我在办公室当秘书,“战绩”不算小,领导讲话、总结、报告、各类公文、简报写了不少,有很多还是长篇大论。但一写起新闻稿件来就觉得头脑一片空白,没什么东西可写。有时候领导交付的写稿任务,也只能拿文件、简报看一看,编一编,或者把领导的讲话稿瞄一瞄,摘一摘。文章是出来了,但却一副“官腔”,干巴巴的,既没有独到的思想、观点,也没有鲜活的人物和事件,其结果是面目可憎,拒人于十万八千里之外。这样的稿子投到报社,毫无疑问会让记者、编辑十分为难。登吧,对不起读者;不登吧,怕薄了娘家人的面子。其实,发生在身边有关知识产权的故事很多。说没有新鲜事,只是没有用心去体会,闭目塞听。我常常这样想,在管理机关工作,我的眼睛可能向上面看的多一些。是啊,抬起头只能看到天空,即使见一些云彩,你也不能把它扯下来做成漂亮的衣裳。其实,脚踩的大地才真正有富矿,有黄金,但要费一些神去发现和挖掘。我多次听程时桓站长说:特约记者写稿的过程就是从群众中来到群众中去的过程。要多到企业、高等院校、科研院所走一走,多跟专利工作者、发明人、专利代理人交朋友。领导的训导不无道理,去年,我写的好多稿件的线索就是到处室走走,通过跟大家聊天的机会获取的。如撰写的稿件《窗口盛开文明花》就是在武汉专利代办处“座谈”出来的,写作《知识产权工作你管我管大家管》的灵感就是在协调管理处得来的。在局长、副局长面前我也不怕,反正我是特约记者,是无冕之王,瞅准机会就跟领导“谈谈”,《特别的关爱给特别的你》就是跟程时桓局长谈天的时候,获取新闻线索的。这种“钻新闻”、“跑新闻”的做法极大地丰富了我写稿的来源。

师法报纸,树立精品意识

文章是写出来的,但绝对不是编出来的。作者只是在把发生的新鲜事物再现出来,让人去评判、去回味。因此,我觉得文章的真实性和自然性十分重要,来不得半点矫揉造作。当然,我不排斥文章的精巧设计和安排,因为新闻稿件具有导向性,适当地抛出一些有见地的观点有时能引人入胜。所以,我在采访的时候非常注意获取丰富的素材,写稿的时候尊重原貌和原型。编的东西就是编的,自己感觉就很别扭,更别说给读者看了,读者的眼睛是雪亮的。

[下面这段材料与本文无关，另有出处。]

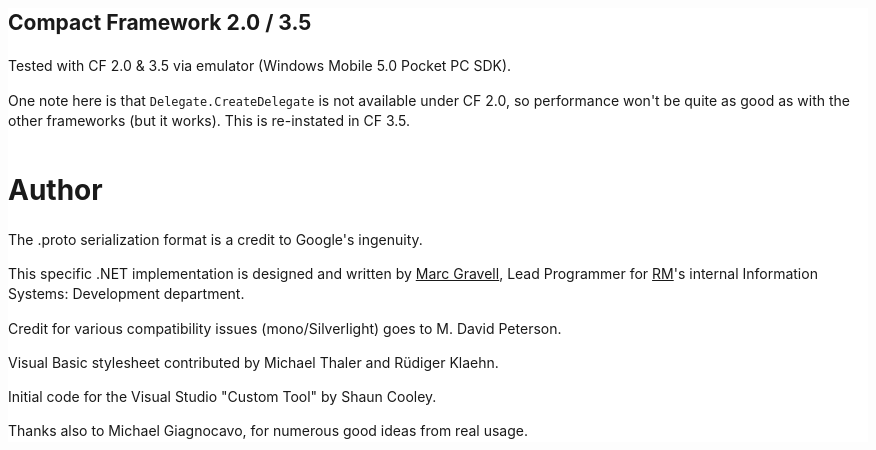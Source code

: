 ## Compact Framework 2.0 / 3.5 ##
Tested with CF 2.0 & 3.5 via emulator (Windows Mobile 5.0 Pocket PC SDK).

One note here is that `Delegate.CreateDelegate` is not available under CF 2.0, so performance won't be quite as good as with the other frameworks (but it works). This is re-instated in CF 3.5.

# Author #
The .proto serialization format is a credit to Google's ingenuity.

This specific .NET implementation is designed and written by [Marc Gravell](mailto:marc.gravell@gmail.com), Lead Programmer for [RM](http://www.rm.com/)'s internal Information Systems: Development department.

Credit for various compatibility issues (mono/Silverlight) goes to M. David Peterson.

Visual Basic stylesheet contributed by Michael Thaler and Rüdiger Klaehn.

Initial code for the Visual Studio "Custom Tool" by Shaun Cooley.

Thanks also to Michael Giagnocavo, for numerous good ideas from real usage.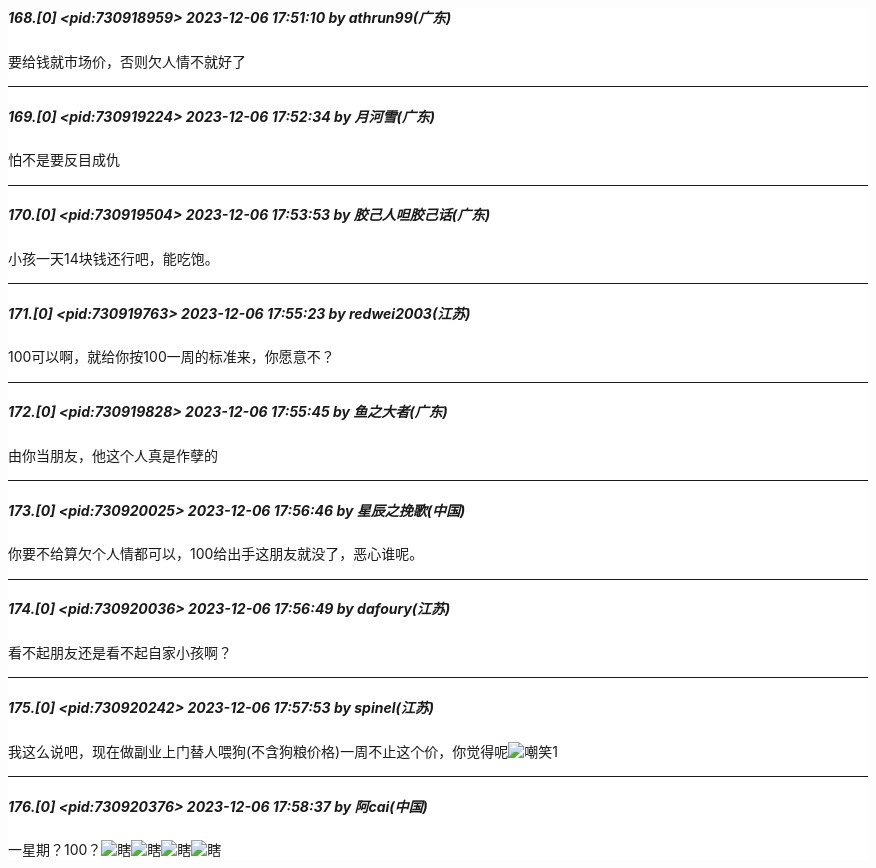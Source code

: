 ##### <span id="pid730918959">168.[0] \<pid:730918959\> 2023-12-06 17:51:10 by athrun99\(广东\)</span>
要给钱就市场价，否则欠人情不就好了

----

##### <span id="pid730919224">169.[0] \<pid:730919224\> 2023-12-06 17:52:34 by 月河雪\(广东\)</span>
怕不是要反目成仇

----

##### <span id="pid730919504">170.[0] \<pid:730919504\> 2023-12-06 17:53:53 by 胶己人呾胶己话\(广东\)</span>
小孩一天14块钱还行吧，能吃饱。

----

##### <span id="pid730919763">171.[0] \<pid:730919763\> 2023-12-06 17:55:23 by redwei2003\(江苏\)</span>
100可以啊，就给你按100一周的标准来，你愿意不？

----

##### <span id="pid730919828">172.[0] \<pid:730919828\> 2023-12-06 17:55:45 by 鱼之大者\(广东\)</span>
由你当朋友，他这个人真是作孽的

----

##### <span id="pid730920025">173.[0] \<pid:730920025\> 2023-12-06 17:56:46 by 星辰之挽歌\(中国\)</span>
你要不给算欠个人情都可以，100给出手这朋友就没了，恶心谁呢。

----

##### <span id="pid730920036">174.[0] \<pid:730920036\> 2023-12-06 17:56:49 by dafoury\(江苏\)</span>
看不起朋友还是看不起自家小孩啊？

----

##### <span id="pid730920242">175.[0] \<pid:730920242\> 2023-12-06 17:57:53 by spinel\(江苏\)</span>
我这么说吧，现在做副业上门替人喂狗(不含狗粮价格)一周不止这个价，你觉得呢![嘲笑1](https://img4.nga.178.com/ngabbs/post/smile/ac20.png)

----

##### <span id="pid730920376">176.[0] \<pid:730920376\> 2023-12-06 17:58:37 by 阿cai\(中国\)</span>
一星期？100？![瞎](https://img4.nga.178.com/ngabbs/post/smile/ac35.png)![瞎](https://img4.nga.178.com/ngabbs/post/smile/ac35.png)![瞎](https://img4.nga.178.com/ngabbs/post/smile/ac35.png)![瞎](https://img4.nga.178.com/ngabbs/post/smile/ac35.png)
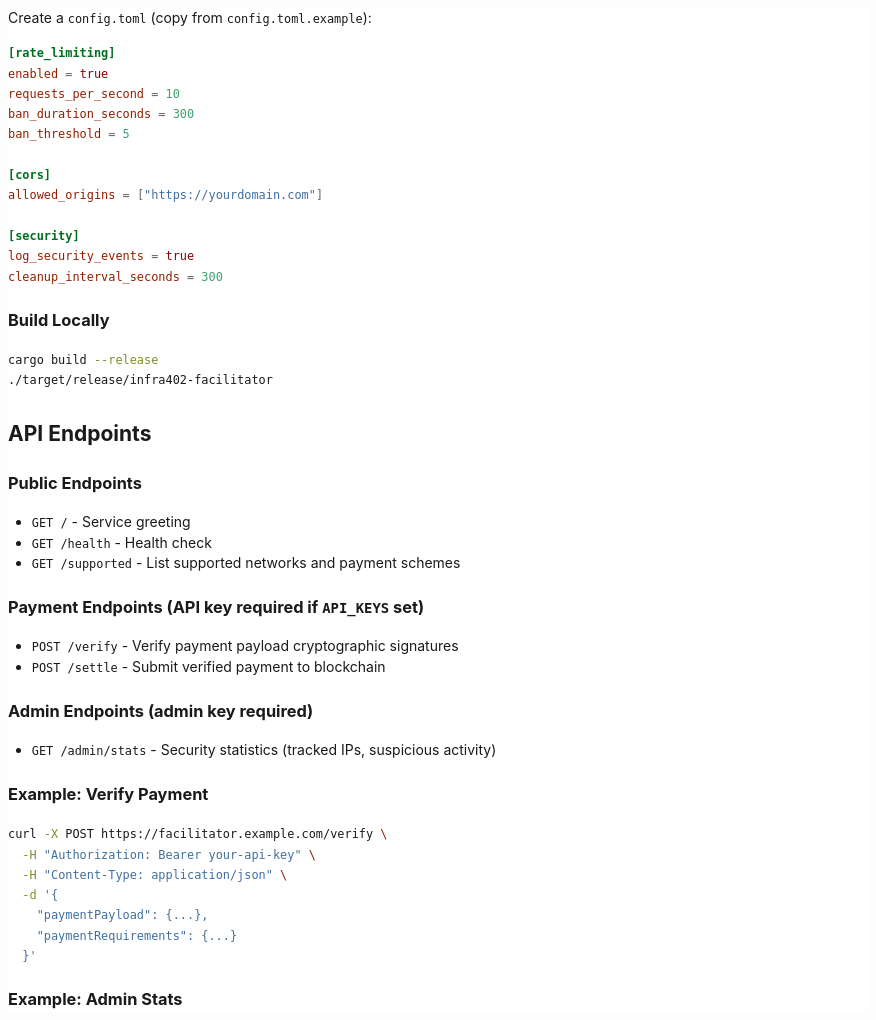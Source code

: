 Create a `config.toml` (copy from `config.toml.example`):

```toml
[rate_limiting]
enabled = true
requests_per_second = 10
ban_duration_seconds = 300
ban_threshold = 5

[cors]
allowed_origins = ["https://yourdomain.com"]

[security]
log_security_events = true
cleanup_interval_seconds = 300
```

### Build Locally

```bash
cargo build --release
./target/release/infra402-facilitator
```

## API Endpoints

### Public Endpoints
- `GET /` - Service greeting
- `GET /health` - Health check
- `GET /supported` - List supported networks and payment schemes

### Payment Endpoints (API key required if `API_KEYS` set)
- `POST /verify` - Verify payment payload cryptographic signatures
- `POST /settle` - Submit verified payment to blockchain

### Admin Endpoints (admin key required)
- `GET /admin/stats` - Security statistics (tracked IPs, suspicious activity)

### Example: Verify Payment

```bash
curl -X POST https://facilitator.example.com/verify \
  -H "Authorization: Bearer your-api-key" \
  -H "Content-Type: application/json" \
  -d '{
    "paymentPayload": {...},
    "paymentRequirements": {...}
  }'
```

### Example: Admin Stats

文章更是改出来的。我写的好多文章能登出来,都与报社各位老师付出的大量心血分不开,是他们甘当了无名英雄。比如,我拟的标题冗长,主题不突出,但经过他们的妙手重新提炼和修改,就达到了画龙点睛的效果。段落的安排,篇章结构,哪怕是一个小的标点的变动,都会让文章焕然一新。改与不改确实是两回事,有时候我认真将报上登的稿子和自己的初稿对照,真感觉到汗颜。不看不比,沾沾自喜,一看一比,差之千里。为了避免类似的错误再次发生,我总要将登出来的文章看上好多遍,看改了哪里,推敲为什么这样改。多次地看,多次地比,在无形之中,我还真是获得了不少的知识。我觉得,这是间接地跟报社老师学习的一个非常好的途径。“随风潜入夜,润物细无声”,从某种意义上说,报社老师无声的教诲就是滋润我成长的雨。另外,我觉得通联部每年举办的骨干通讯员培训班非常好,既有理论讲解,又有现场评说和纠错,也有实战演习,能真正让大家在很短暂的时间里速成。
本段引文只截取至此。